— To do —
Each of the entries below needs to be given again exactly.

Start of Input records

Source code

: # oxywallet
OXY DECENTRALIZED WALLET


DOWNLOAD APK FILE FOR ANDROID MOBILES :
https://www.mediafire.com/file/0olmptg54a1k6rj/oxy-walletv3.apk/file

End of Input records

— Task answer —
Source code

: # oxywallet
OXY DECENTRALIZED WALLET


DOWNLOAD APK FILE FOR ANDROID MOBILES :
https://www.mediafire.com/file/0olmptg54a1k6rj/oxy-walletv3.apk/file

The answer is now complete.